Mentimi, dimmi bugie
Conosci Anton Braga: si è elevato dalla povertà ed è diventato il più pericoloso sicario di un cartello. Lo chiamavano il Fantasma, e la maggior parte lo temeva. Ora, prendendo in mano l'attività di suo padre al posto del fratello, Anton è costretto a considerare un matrimonio con la bella ma testarda Mariana. Un matrimonio formerebbe una forte alleanza tra le loro famiglie. Nessuno oserebbe opporsi a lui... tranne Mariana stessa.
Lei pensa che lui sia il diavolo e non si sbaglia completamente. E cosa succede quando cerchi di domare il diavolo? Ti fai male.
Quando le cose prendono una piega tragica, Mariana riesce a fuggire, pensando di essersi liberata dalla vita del cartello. Non sa che nessuno può sfuggire al suo futuro marito... nemmeno lei.
Capitolo 1.
QUATTRO ANNI FA
MARIANA
Il mio corpo si irrigidì quando mio padre pronunciò quelle parole. Per me suonarono come un campanello d'allarme.
«Mariana, è una cosa buona. Braga è un brav'uomo», continuò mio padre. Non sembrava accorgersi che ero terrorizzata.
Ero nel panico più totale.
Vidi la sua mascella irrigidirsi.
«Sei più grande di quanto fosse tua madre quando ci siamo conosciuti», disse con voce dura, stringendo i pugni.

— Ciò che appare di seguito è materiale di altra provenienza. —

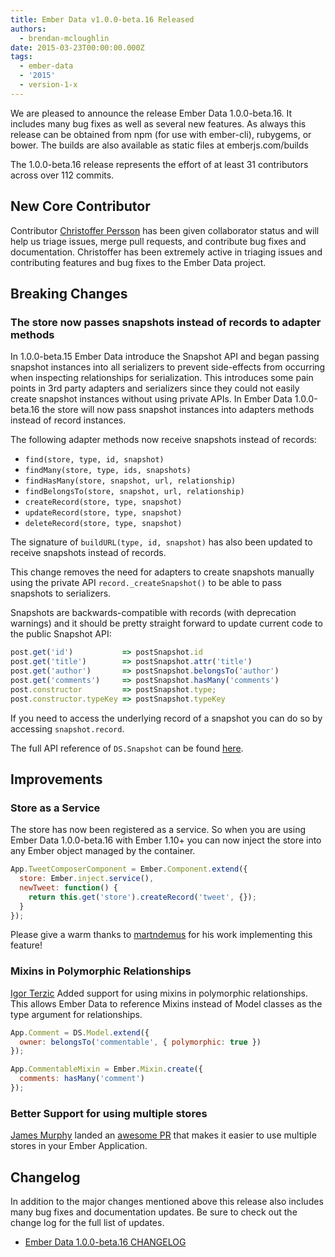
 ```yaml
---
title: Ember Data v1.0.0-beta.16 Released
authors:
  - brendan-mcloughlin
date: 2015-03-23T00:00:00.000Z
tags:
  - ember-data
  - '2015'
  - version-1-x
---
```




We are pleased to announce the release Ember Data 1.0.0-beta.16. It
includes many bug fixes as well as several new features. As always
this release can be obtained from npm (for use with ember-cli),
rubygems, or bower. The builds are also available as static files at
emberjs.com/builds

The 1.0.0-beta.16 release represents the effort of at least 31
contributors across over 112 commits.

## New Core Contributor

Contributor [Christoffer Persson][wecc] has been given collaborator
status and will help us triage issues, merge pull requests, and
contribute bug fixes and documentation. Christoffer has been extremely
active in triaging issues and contributing features and bug fixes to
the Ember Data project.

## Breaking Changes

### The store now passes snapshots instead of records to adapter methods

In 1.0.0-beta.15 Ember Data introduce the Snapshot API and began
passing snapshot instances into all serializers to prevent
side-effects from occurring when inspecting relationships for
serialization. This introduces some pain points in 3rd party adapters
and serializers since they could not easily create snapshot instances
without using private APIs. In Ember Data 1.0.0-beta.16 the
store will now pass snapshot instances into adapters methods instead
of record instances.

The following adapter methods now receive snapshots instead of records:

- `find(store, type, id, snapshot)`
- `findMany(store, type, ids, snapshots)`
- `findHasMany(store, snapshot, url, relationship)`
- `findBelongsTo(store, snapshot, url, relationship)`
- `createRecord(store, type, snapshot)`
- `updateRecord(store, type, snapshot)`
- `deleteRecord(store, type, snapshot)`

The signature of `buildURL(type, id, snapshot)` has also been updated to receive
snapshots instead of records.

This change removes the need for adapters to create snapshots manually using the
private API `record._createSnapshot()` to be able to pass snapshots to
serializers.

Snapshots are backwards-compatible with records (with deprecation warnings) and
it should be pretty straight forward to update current code to the public
Snapshot API:

```javascript
post.get('id')           => postSnapshot.id
post.get('title')        => postSnapshot.attr('title')
post.get('author')       => postSnapshot.belongsTo('author')
post.get('comments')     => postSnapshot.hasMany('comments')
post.constructor         => postSnapshot.type;
post.constructor.typeKey => postSnapshot.typeKey
```

If you need to access the underlying record of a snapshot you can do so by
accessing `snapshot.record`.

The full API reference of `DS.Snapshot` can be found [here](http://emberjs.com/api/data/classes/DS.Snapshot.html).

## Improvements


### Store as a Service

The store has now been registered as a service. So when you are using
Ember Data 1.0.0-beta.16 with Ember 1.10+ you can now inject the store
into any Ember object managed by the container.

```javascript
App.TweetComposerComponent = Ember.Component.extend({
  store: Ember.inject.service(),
  newTweet: function() {
    return this.get('store').createRecord('tweet', {});
  }
});
```

Please give a warm thanks to [martndemus][martndemus] for his
work implementing this feature!

### Mixins in Polymorphic Relationships

[Igor Terzic][igorT] Added support for using mixins in polymorphic
relationships. This allows Ember Data to reference Mixins instead of
Model classes as the type argument for relationships.

```javascript
App.Comment = DS.Model.extend({
  owner: belongsTo('commentable', { polymorphic: true })
});

App.CommentableMixin = Ember.Mixin.create({
  comments: hasMany('comment')
});
```

### Better Support for using multiple stores

[James Murphy][jmurphyau] landed an
[awesome PR](https://github.com/emberjs/data/pull/2617) that makes it
easier to use multiple stores in your Ember Application.

## Changelog

In addition to the major changes mentioned above this release also
includes many bug fixes and documentation updates. Be sure to check
out the change log for the full list of updates.

- [Ember Data 1.0.0-beta.16 CHANGELOG](https://github.com/emberjs/data/blob/v1.0.0-beta.16/CHANGELOG.md)


<!-- Links -->
[wecc]: https://github.com/wecc
[martndemus]: https://github.com/martndemus
[jmurphyau]: https://github.com/jmurphyau
[igorT]: https://github.com/igorT

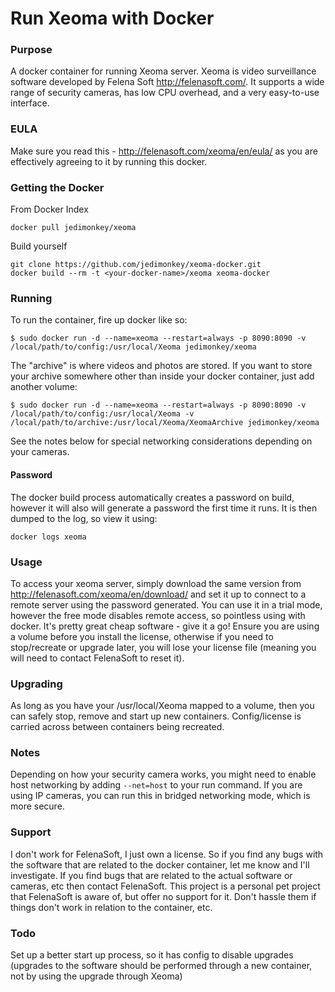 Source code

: Run Xeoma with Docker
================

### Purpose
A docker container for running Xeoma server. Xeoma is video surveillance software developed by Felena Soft http://felenasoft.com/. It supports a wide range of security cameras, has low CPU overhead, and a very easy-to-use interface.

### EULA
Make sure you read this - http://felenasoft.com/xeoma/en/eula/ as you are effectively agreeing to it by running this docker.

### Getting the Docker
From Docker Index
```
docker pull jedimonkey/xeoma
```

Build yourself
```
git clone https://github.com/jedimonkey/xeoma-docker.git
docker build --rm -t <your-docker-name>/xeoma xeoma-docker
```

### Running
To run the container, fire up docker like so:

```
$ sudo docker run -d --name=xeoma --restart=always -p 8090:8090 -v /local/path/to/config:/usr/local/Xeoma jedimonkey/xeoma
```

The "archive" is where videos and photos are stored. If you want to store your archive somewhere other than inside your docker container, just add another volume:
```
$ sudo docker run -d --name=xeoma --restart=always -p 8090:8090 -v /local/path/to/config:/usr/local/Xeoma -v /local/path/to/archive:/usr/local/Xeoma/XeomaArchive jedimonkey/xeoma
```

See the notes below for special networking considerations depending on your cameras.

#### Password
The docker build process automatically creates a password on build, however it will also will generate a password the first time it runs.  It is then dumped to the log, so view it using:
```
docker logs xeoma
```

### Usage
To access your xeoma server, simply download the same version from http://felenasoft.com/xeoma/en/download/ and set it up to connect to a remote server using the password generated.  You can use it in a trial mode, however the free mode disables remote access, so pointless using with docker.  It's pretty great cheap software - give it a go!
Ensure you are using a volume before you install the license, otherwise if you need to stop/recreate or upgrade later, you will lose your license file (meaning you will need to contact FelenaSoft to reset it).

### Upgrading
 As long as you have your /usr/local/Xeoma mapped to a volume, then you can safely stop, remove and start up new containers.  Config/license is carried across between containers being recreated.

### Notes
Depending on how your security camera works, you might need to enable host networking by adding `--net=host` to your run command. If you are using IP cameras, you can run this in bridged networking mode, which is more secure.

### Support
I don't work for FelenaSoft, I just own a license.  So if you find any bugs with the software that are related to the docker container, let me know and I'll investigate.  If you find bugs that are related to the actual software or cameras, etc then contact FelenaSoft.  This project is a personal pet project that FelenaSoft is aware of, but offer no support for it.  Don't hassle them if things don't work in relation to the container, etc.

### Todo
Set up a better start up process, so it has config to disable upgrades (upgrades to the software should be performed through a new container, not by using the upgrade through Xeoma)

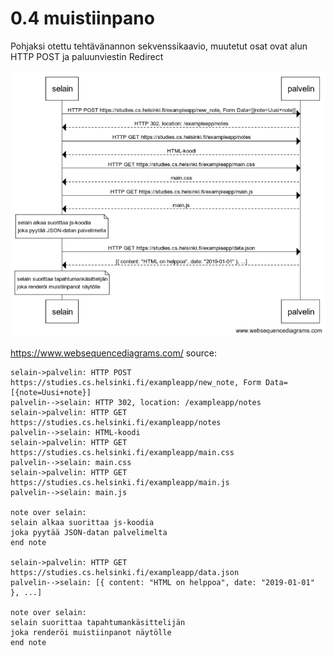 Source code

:# 0.4 muistiinpano

Pohjaksi otettu tehtävänannon sekvenssikaavio, muutetut osat ovat alun HTTP POST ja paluunviestin Redirect

![](diagram.png)

https://www.websequencediagrams.com/ source:

```
selain->palvelin: HTTP POST https://studies.cs.helsinki.fi/exampleapp/new_note, Form Data=[{note=Uusi+note}]
palvelin-->selain: HTTP 302, location: /exampleapp/notes
selain->palvelin: HTTP GET https://studies.cs.helsinki.fi/exampleapp/notes
palvelin-->selain: HTML-koodi
selain->palvelin: HTTP GET https://studies.cs.helsinki.fi/exampleapp/main.css
palvelin-->selain: main.css
selain->palvelin: HTTP GET https://studies.cs.helsinki.fi/exampleapp/main.js
palvelin-->selain: main.js

note over selain:
selain alkaa suorittaa js-koodia
joka pyytää JSON-datan palvelimelta
end note

selain->palvelin: HTTP GET https://studies.cs.helsinki.fi/exampleapp/data.json
palvelin-->selain: [{ content: "HTML on helppoa", date: "2019-01-01" }, ...]

note over selain:
selain suorittaa tapahtumankäsittelijän
joka renderöi muistiinpanot näytölle
end note
``` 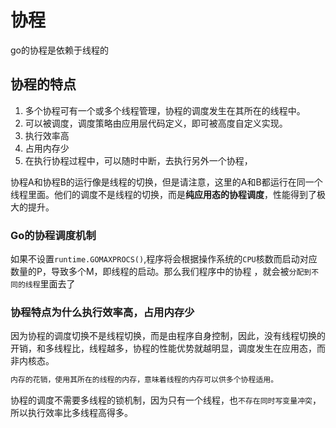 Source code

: # 协程

go的协程是依赖于线程的

## 协程的特点

1. 多个协程可有一个或多个线程管理，协程的调度发生在其所在的线程中。
2. 可以被调度，调度策略由应用层代码定义，即可被高度自定义实现。
3. 执行效率高
4. 占用内存少
5. 在执行协程过程中，可以随时中断，去执行另外一个协程，

协程A和协程B的运行像是线程的切换，但是请注意，这里的A和B都运行在同一个线程里面。他们的调度不是线程的切换，而是**纯应用态的协程调度**，性能得到了极大的提升。

### Go的协程调度机制

如果不设置`runtime.GOMAXPROCS()`,程序将会根据操作系统的`CPU`核数而启动对应数量的P，导致多个M，即线程的启动。那么我们程序中的协程 ，就会被`分配到不同的线程`里面去了

### 协程特点为什么执行效率高，占用内存少

因为协程的调度切换不是线程切换，而是由程序自身控制，因此，没有线程切换的开销，和多线程比，线程越多，协程的性能优势就越明显，调度发生在应用态，而非内核态。

```md
内存的花销，使用其所在的线程的内存，意味着线程的内存可以供多个协程适用。
```

协程的调度不需要多线程的锁机制，因为只有一个线程，也`不存在同时写变量冲突`，所以执行效率比多线程高得多。
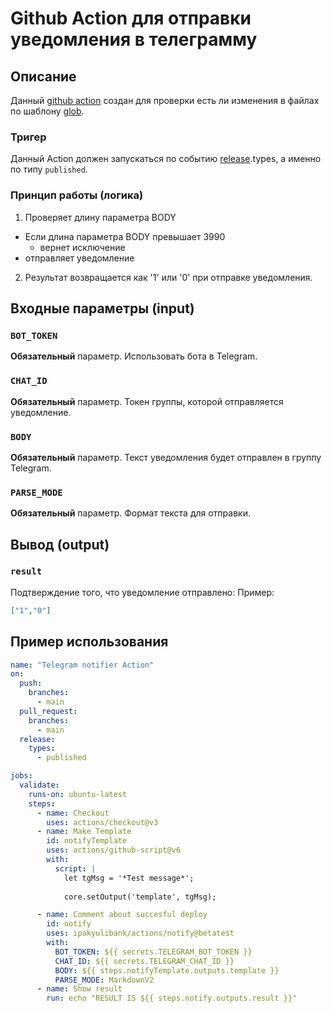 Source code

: # Github Action для отправки уведомления в телеграмму 

## Описание

Данный [github action](https://docs.github.com/en/actions) создан для проверки есть ли изменения в файлах по шаблону [glob](https://en.wikipedia.org/wiki/Glob_(programming)).

### Тригер

Данный Action должен запускаться по событию [release](https://docs.github.com/en/actions/using-workflows/events-that-trigger-workflows#release).types, а именно по типу `published`.

### Принцип работы (логика)

1. Проверяет длину параметра BODY
  - Если длина параметра BODY превышает 3990
    - вернет исключение
  - отправляет уведомление
2. Результат возвращается как '1' или '0' при отправке уведомления.



## Входные параметры (input)

### `BOT_TOKEN`

**Обязательный** параметр. Использовать бота в Telegram.

### `CHAT_ID`

**Обязательный** параметр. Токен группы, которой отправляется уведомление.

### `BODY`

**Обязательный** параметр. Текст уведомления будет отправлен в группу Telegram.

### `PARSE_MODE`

**Обязательный** параметр. Формат текста для отправки.


## Вывод (output)

### `result`

Подтверждение того, что уведомление отправлено:
Пример:
```json
["1","0"]
```

##  Пример использования
```yaml
name: "Telegram notifier Action"
on:
  push:
    branches:
      - main
  pull_request:
    branches:
      - main
  release:
    types:
      - published

jobs:
  validate:
    runs-on: ubuntu-latest
    steps:
      - name: Checkout
        uses: actions/checkout@v3
      - name: Make Template
        id: notifyTemplate
        uses: actions/github-script@v6
        with:
          script: |
            let tgMsg = '*Test message*';
              
            core.setOutput('template', tgMsg);

      - name: Comment about succesful deploy
        id: notify
        uses: ipakyulibank/actions/notify@betatest
        with:
          BOT_TOKEN: ${{ secrets.TELEGRAM_BOT_TOKEN }}
          CHAT_ID: ${{ secrets.TELEGRAM_CHAT_ID }}
          BODY: ${{ steps.notifyTemplate.outputs.template }}
          PARSE_MODE: MarkdownV2
      - name: Show result
        run: echo "RESULT IS ${{ steps.notify.outputs.result }}"

``` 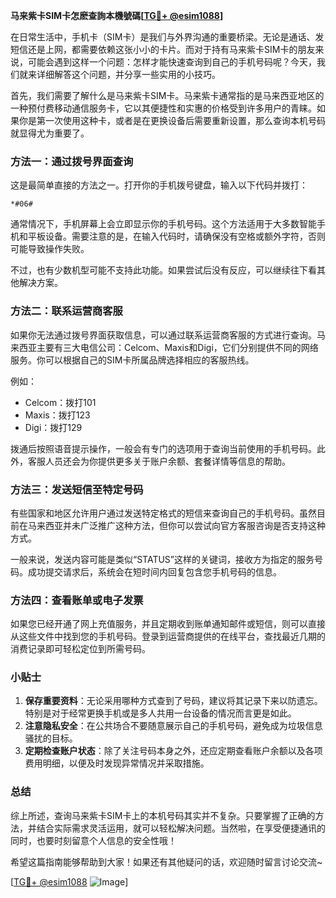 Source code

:**马来紫卡SIM卡怎麽查詢本機號碼[[TG💪+ @esim1088](https://t.me/s/esim1088)]**

在日常生活中，手机卡（SIM卡）是我们与外界沟通的重要桥梁。无论是通话、发短信还是上网，都需要依赖这张小小的卡片。而对于持有马来紫卡SIM卡的朋友来说，可能会遇到这样一个问题：怎样才能快速查询到自己的手机号码呢？今天，我们就来详细解答这个问题，并分享一些实用的小技巧。

首先，我们需要了解什么是马来紫卡SIM卡。马来紫卡通常指的是马来西亚地区的一种预付费移动通信服务卡，它以其便捷性和实惠的价格受到许多用户的青睐。如果你是第一次使用这种卡，或者是在更换设备后需要重新设置，那么查询本机号码就显得尤为重要了。

### 方法一：通过拨号界面查询

这是最简单直接的方法之一。打开你的手机拨号键盘，输入以下代码并拨打：

```
*#06#
```

通常情况下，手机屏幕上会立即显示你的手机号码。这个方法适用于大多数智能手机和平板设备。需要注意的是，在输入代码时，请确保没有空格或额外字符，否则可能导致操作失败。

不过，也有少数机型可能不支持此功能。如果尝试后没有反应，可以继续往下看其他解决方案。

### 方法二：联系运营商客服

如果你无法通过拨号界面获取信息，可以通过联系运营商客服的方式进行查询。马来西亚主要有三大电信公司：Celcom、Maxis和Digi，它们分别提供不同的网络服务。你可以根据自己的SIM卡所属品牌选择相应的客服热线。

例如：
- Celcom：拨打101
- Maxis：拨打123
- Digi：拨打129

拨通后按照语音提示操作，一般会有专门的选项用于查询当前使用的手机号码。此外，客服人员还会为你提供更多关于账户余额、套餐详情等信息的帮助。

### 方法三：发送短信至特定号码

有些国家和地区允许用户通过发送特定格式的短信来查询自己的手机号码。虽然目前在马来西亚并未广泛推广这种方法，但你可以尝试向官方客服咨询是否支持这种方式。

一般来说，发送内容可能是类似“STATUS”这样的关键词，接收方为指定的服务号码。成功提交请求后，系统会在短时间内回复包含您手机号码的信息。

### 方法四：查看账单或电子发票

如果您已经开通了网上充值服务，并且定期收到账单通知邮件或短信，则可以直接从这些文件中找到您的手机号码。登录到运营商提供的在线平台，查找最近几期的消费记录即可轻松定位到所需号码。

### 小贴士

1. **保存重要资料**：无论采用哪种方式查到了号码，建议将其记录下来以防遗忘。特别是对于经常更换手机或是多人共用一台设备的情况而言更是如此。
2. **注意隐私安全**：在公共场合不要随意展示自己的手机号码，避免成为垃圾信息骚扰的目标。
3. **定期检查账户状态**：除了关注号码本身之外，还应定期查看账户余额以及各项费用明细，以便及时发现异常情况并采取措施。

### 总结

综上所述，查询马来紫卡SIM卡上的本机号码其实并不复杂。只要掌握了正确的方法，并结合实际需求灵活运用，就可以轻松解决问题。当然啦，在享受便捷通讯的同时，也要时刻留意个人信息的安全性哦！

希望这篇指南能够帮助到大家！如果还有其他疑问的话，欢迎随时留言讨论交流~ 

[[TG💪+ @esim1088](https://t.me/s/esim1088) ![Image](https://i.postimg.cc/4NQfJmqS/Snipaste-2025-05-13-00-14-12.png)] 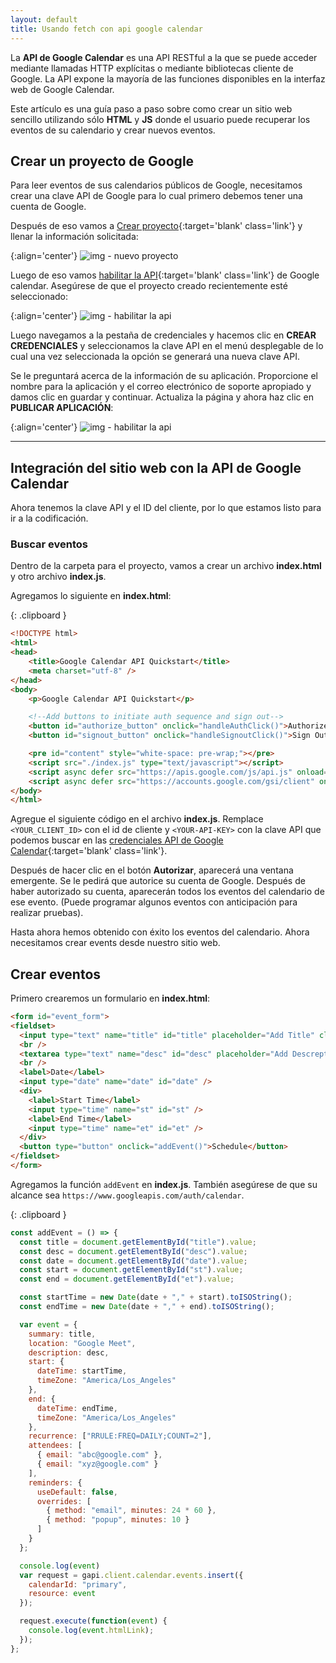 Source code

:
 ```yaml
---
layout: default
title: Usando fetch con api google calendar
---
```


La **API de Google Calendar** es una API RESTful a la que se puede acceder mediante llamadas HTTP explícitas o mediante bibliotecas cliente de Google. La API expone la mayoría de las funciones disponibles en la interfaz web de Google Calendar.


Este artículo es una guía paso a paso sobre como crear un sitio web sencillo utilizando sólo **HTML** y **JS** donde el usuario puede recuperar los eventos de su calendario y crear nuevos eventos.

## Crear un proyecto de Google

Para leer eventos de sus calendarios públicos de Google, necesitamos crear una clave API de Google para lo cual primero debemos tener una cuenta de Google.

Después de eso vamos a [Crear proyecto](https://console.cloud.google.com/projectcreate){:target='blank' class='link'} y llenar la información solicitada:

{:align='center'}
![img - nuevo proyecto](assets/crear-proyecto-en-google.png)

Luego de eso vamos [habilitar la API](https://console.cloud.google.com/marketplace/product/google/calendar-json.googleapis.com){:target='blank' class='link'} de Google calendar. Asegúrese de que el proyecto creado recientemente esté seleccionado:

{:align='center'}
![img - habilitar la api](assets/habilitar-api-google-calendar.png)

Luego navegamos a la pestaña de credenciales y hacemos clic en **CREAR CREDENCIALES** y seleccionamos la clave API en el menú desplegable de lo cual una vez seleccionada la opción se generará una nueva clave API.

Se le preguntará acerca de la información de su aplicación. Proporcione el nombre para la aplicación y el correo electrónico de soporte apropiado y damos clic en guardar y continuar. Actualiza la página y ahora haz clic en **PUBLICAR APLICACIÓN**:

{:align='center'}
![img - habilitar la api](assets/publicar-aplicacion.png)

---

## Integración del sitio web con la API de Google Calendar

Ahora tenemos la clave API y el ID del cliente, por lo que estamos listo para ir a la codificación.

### Buscar eventos

Dentro de la carpeta para el proyecto, vamos a crear un archivo **index.html** y otro archivo **index.js**.

Agregamos lo siguiente en **index.html**:

{: .clipboard }
```html
<!DOCTYPE html>
<html>
<head>
	<title>Google Calendar API Quickstart</title>
	<meta charset="utf-8" />
</head>
<body>
	<p>Google Calendar API Quickstart</p>

	<!--Add buttons to initiate auth sequence and sign out-->
	<button id="authorize_button" onclick="handleAuthClick()">Authorize</button>
	<button id="signout_button" onclick="handleSignoutClick()">Sign Out</button>

	<pre id="content" style="white-space: pre-wrap;"></pre>
	<script src="./index.js" type="text/javascript"></script>
	<script async defer src="https://apis.google.com/js/api.js" onload="gapiLoaded()"></script>
	<script async defer src="https://accounts.google.com/gsi/client" onload="gisLoaded()"></script>
</body>
</html>
```

Agregue el siguiente código en el archivo **index.js**. Remplace `<YOUR_CLIENT_ID>` con el id de cliente y `<YOUR-API-KEY>` con la clave API que podemos buscar en las [credenciales API de Google Calendar](https://console.cloud.google.com/apis/credentials){:target='blank' class='link'}.

Después de hacer clic en el botón **Autorizar**, aparecerá una ventana emergente. Se le pedirá que autorice su cuenta de Google. Después de haber autorizado su cuenta, aparecerán todos los eventos del calendario de ese evento. (Puede programar algunos eventos con anticipación para realizar pruebas).

Hasta ahora hemos obtenido con éxito los eventos del calendario. Ahora necesitamos crear events desde nuestro sitio web.

## Crear eventos

Primero crearemos un formulario en **index.html**:

```html
<form id="event_form">
<fieldset>
  <input type="text" name="title" id="title" placeholder="Add Title" class="input-title" />
  <br />
  <textarea type="text" name="desc" id="desc" placeholder="Add Descreption" class="input-title"></textarea>
  <br />
  <label>Date</label>
  <input type="date" name="date" id="date" />
  <div>
    <label>Start Time</label>
    <input type="time" name="st" id="st" />
    <label>End Time</label>
    <input type="time" name="et" id="et" />
  </div>
  <button type="button" onclick="addEvent()">Schedule</button>
</fieldset>
</form>
```

Agregamos la función `addEvent` en **index.js**. También asegúrese de que su alcance sea `https://www.googleapis.com/auth/calendar`.

{: .clipboard }
```js
const addEvent = () => {
  const title = document.getElementById("title").value;
  const desc = document.getElementById("desc").value;
  const date = document.getElementById("date").value;
  const start = document.getElementById("st").value;
  const end = document.getElementById("et").value;

  const startTime = new Date(date + "," + start).toISOString();
  const endTime = new Date(date + "," + end).toISOString();

  var event = {
    summary: title,
    location: "Google Meet",
    description: desc,
    start: {
      dateTime: startTime,
      timeZone: "America/Los_Angeles"
    },
    end: {
      dateTime: endTime,
      timeZone: "America/Los_Angeles"
    },
    recurrence: ["RRULE:FREQ=DAILY;COUNT=2"],
    attendees: [
      { email: "abc@google.com" },
      { email: "xyz@google.com" }
    ],
    reminders: {
      useDefault: false,
      overrides: [
        { method: "email", minutes: 24 * 60 },
        { method: "popup", minutes: 10 }
      ]
    }
  };

  console.log(event)
  var request = gapi.client.calendar.events.insert({
    calendarId: "primary",
    resource: event
  });

  request.execute(function(event) {
    console.log(event.htmlLink);
  });
};
```



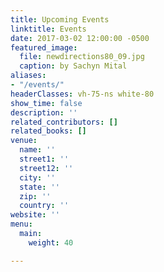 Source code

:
 ```yaml
---
title: Upcoming Events
linktitle: Events
date: 2017-03-02 12:00:00 -0500
featured_image:
  file: newdirections80_09.jpg
  caption: by Sachyn Mital
aliases:
- "/events/"
headerClasses: vh-75-ns white-80
show_time: false
description: ''
related_contributors: []
related_books: []
venue:
  name: ''
  street1: ''
  street12: ''
  city: ''
  state: ''
  zip: ''
  country: ''
website: ''
menu:
  main:
    weight: 40

---
```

Mi rattristai al ricordo di mia madre. Kelly Soares era morta quattro anni fa quando una bomba destinata a mio padre esplose nell'auto con cui stava venendo a prendermi a scuola. Quel giorno la sua solita macchina aveva una gomma a terra. Da allora, mio padre non mi ha più permesso di andare da nessuna parte senza almeno due guardie del corpo. Ma sapevo che non lo faceva per amore. Sapeva quanto fosse importante proteggere me, la sua unica figlia ed erede. Se non avessi potuto prendere in mano gli affari, avrebbe trovato un altro modo per usarmi. Come stava facendo ora.
«Inoltre, è più sicuro per te sposarti presto», aggiunse con un sorriso crudele.
La salute di mio padre era peggiorata nell'ultimo anno dopo che i medici gli avevano diagnosticato una demenza precoce. Avevo notato che dimenticava le cose e confondeva le parole. Cercava disperatamente di nasconderlo ai suoi uomini, ma sapevo che non sarebbe passato molto tempo prima che non potesse più farlo. Le uniche persone a conoscenza della sua malattia eravamo io, il suo medico e la nostra governante e tata, Luana, che era con noi da quando avevo cinque anni. Era nella stanza con noi, torcendosi nervosamente le mani e cercando di passare inosservata mentre ascoltava la notizia del mio imminente matrimonio con il nuovo boss.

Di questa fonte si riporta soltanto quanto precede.